Marie-Hyppolyte-Antoine Dessane (9 December 1826 – 8 June 1873), born in France and resident mostly in Quebec City in Canada from 1849, was an organist, conductor and composer.

==Life==
Dessane was born in Forcalquier, son of Louis Dessane, a music teacher, and his wife Marie Maurel. The family moved to Billom in 1828, where Louis Dessane taught at a Jesuit college, and to Paris in 1837. Antoine Dessane, from age 10, studied piano, organ and cello at the Conservatoire de Paris; the director at that time was Luigi Cherubini, and fellow students were César Franck and Jacques Offenbach.

His father withdrew him from the Conservatoire in October 1841, and took Antoine and his eldest brother on a concert tour, which lasted a year and a half, touring French provinces, Italy, Austria and southern Germany. Dessane afterwards taught at the Jesuit college in Billom. In 1845 he moved to Clermont-Ferrand; he studied there with George Onslow and taught piano.

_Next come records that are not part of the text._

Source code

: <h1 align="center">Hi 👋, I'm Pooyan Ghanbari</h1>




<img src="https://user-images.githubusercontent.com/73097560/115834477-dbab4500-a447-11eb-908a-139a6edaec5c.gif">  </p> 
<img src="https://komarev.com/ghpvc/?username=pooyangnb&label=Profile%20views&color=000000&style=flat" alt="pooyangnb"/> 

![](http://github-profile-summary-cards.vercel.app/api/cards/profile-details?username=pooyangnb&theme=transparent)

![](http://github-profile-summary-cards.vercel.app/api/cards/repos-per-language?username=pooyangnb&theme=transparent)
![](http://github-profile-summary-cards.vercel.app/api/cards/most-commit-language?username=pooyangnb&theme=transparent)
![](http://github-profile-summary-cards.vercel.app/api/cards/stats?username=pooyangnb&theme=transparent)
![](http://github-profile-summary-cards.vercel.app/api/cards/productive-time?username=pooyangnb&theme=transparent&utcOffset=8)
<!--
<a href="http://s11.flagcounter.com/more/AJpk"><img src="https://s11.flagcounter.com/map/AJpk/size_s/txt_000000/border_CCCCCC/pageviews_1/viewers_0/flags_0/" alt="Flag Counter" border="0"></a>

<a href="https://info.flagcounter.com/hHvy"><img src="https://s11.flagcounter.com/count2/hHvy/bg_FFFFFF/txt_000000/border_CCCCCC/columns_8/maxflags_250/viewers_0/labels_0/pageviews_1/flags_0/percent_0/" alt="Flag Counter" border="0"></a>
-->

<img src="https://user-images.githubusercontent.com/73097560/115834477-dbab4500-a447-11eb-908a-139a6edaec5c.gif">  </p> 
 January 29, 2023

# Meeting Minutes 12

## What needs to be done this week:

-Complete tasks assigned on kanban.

One of his pupils, Irma Trunel de la Croix-Nord, became his wife in 1847. They were to have nine children, of whom three boys and four girls survived infancy; at least three children became musicians.

===Canada===
Living conditions for musicians were difficult in France after the Revolution of 1848, and Dessane accepted an offer to succeed Theodore Frederic Molt as organist and choirmaster at Notre-Dame Basilica in Quebec City, Province of Canada. He arrived there with his wife and daughter in July 1849.

A concert in 1850 given by Dessane and his wife, a soprano or mezzo-soprano, was the beginning of his playing a leading part in musical circles in Quebec City. He gave musical soirées, later held in the Knights of Columbus Hall, seating about 1000. Operatic music, sung by Irma Dessane, was often performed.

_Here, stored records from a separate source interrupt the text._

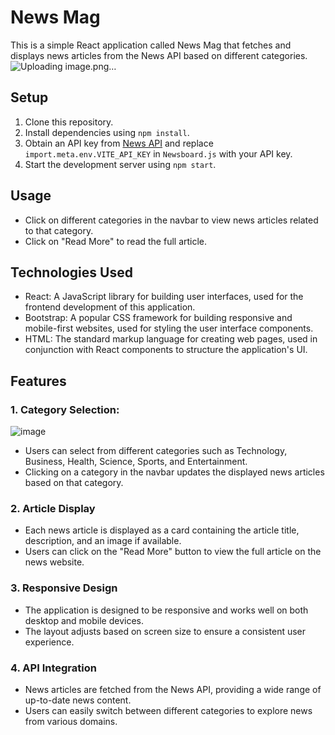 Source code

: # News Mag

This is a simple React application called News Mag that fetches and displays news articles from the News API based on different categories.
![Uploading image.png…]()



## Setup

1. Clone this repository.
2. Install dependencies using `npm install`.
3. Obtain an API key from [News API](https://newsapi.org/) and replace `import.meta.env.VITE_API_KEY` in `Newsboard.js` with your API key.
4. Start the development server using `npm start`.

## Usage

- Click on different categories in the navbar to view news articles related to that category.
- Click on "Read More" to read the full article.

## Technologies Used

- React: A JavaScript library for building user interfaces, used for the frontend development of this application.
- Bootstrap: A popular CSS framework for building responsive and mobile-first websites, used for styling the user interface components.
- HTML: The standard markup language for creating web pages, used in conjunction with React components to structure the application's UI.

## Features

### 1. Category Selection:
![image](https://github.com/Sumithra49/NEWS-APP/assets/141726527/d89b7c50-e9c6-4ed0-bfd6-2657130717f9)


- Users can select from different categories such as Technology, Business, Health, Science, Sports, and Entertainment.
- Clicking on a category in the navbar updates the displayed news articles based on that category.

### 2. Article Display

- Each news article is displayed as a card containing the article title, description, and an image if available.
- Users can click on the "Read More" button to view the full article on the news website.

### 3. Responsive Design

- The application is designed to be responsive and works well on both desktop and mobile devices.
- The layout adjusts based on screen size to ensure a consistent user experience.

### 4. API Integration

- News articles are fetched from the News API, providing a wide range of up-to-date news content.
- Users can easily switch between different categories to explore news from various domains.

The Septette Club, an ensemble of strings and wind, was formed by Dessane in 1857; it gave its first concert that year, continuing until 1871. In 1861 he formed an orchestra of about 60 players recruited from regimental bands, for which he composed two overtures.

In 1864 he resigned as organist of Notre-Dame; it is thought this was partly because of a disagreement with Ernest Gagnon about plainsong accompaniment, after the publication of P.-M. Lagacé's Chants d'Église.

===New York, and return to Quebec City===
Dessane was offered the post of organist of St Francis Xavier Church in New York, and in September 1865 the Dessanes moved to New York, where they stayed for four years. During this time his health declined. He appeared as conductor and pianist; in February 1866 he performed his Messe Solonnelle in D minor, with soloists including his wife, chorus and orchestra. He played cello in a series of string quartet concerts.

In 1869 the family returned to Quebec City, where Dessane had been offered the post of organist of Saint-Roch Church. He founded a choir, Société Sainte-Cécile, in December 1869. He planned to establish a conservatoire modelled on the Paris Conservatoire, offering various classes and with an orchestra. An inaugural concert was held in June 1871, but classes planned for the following autumn did not take place. Dessane's health deteriorated, and he had to reduce his activities. Dessane died at his home in Quebec City on 8 June 1873.

==Works==
Compositions by Dessane, about 60 works of sacred and secular music, are held in the archives of Séminaire de Québec and Université Laval.

A manual on orchestration, written in 1869, was unpublished.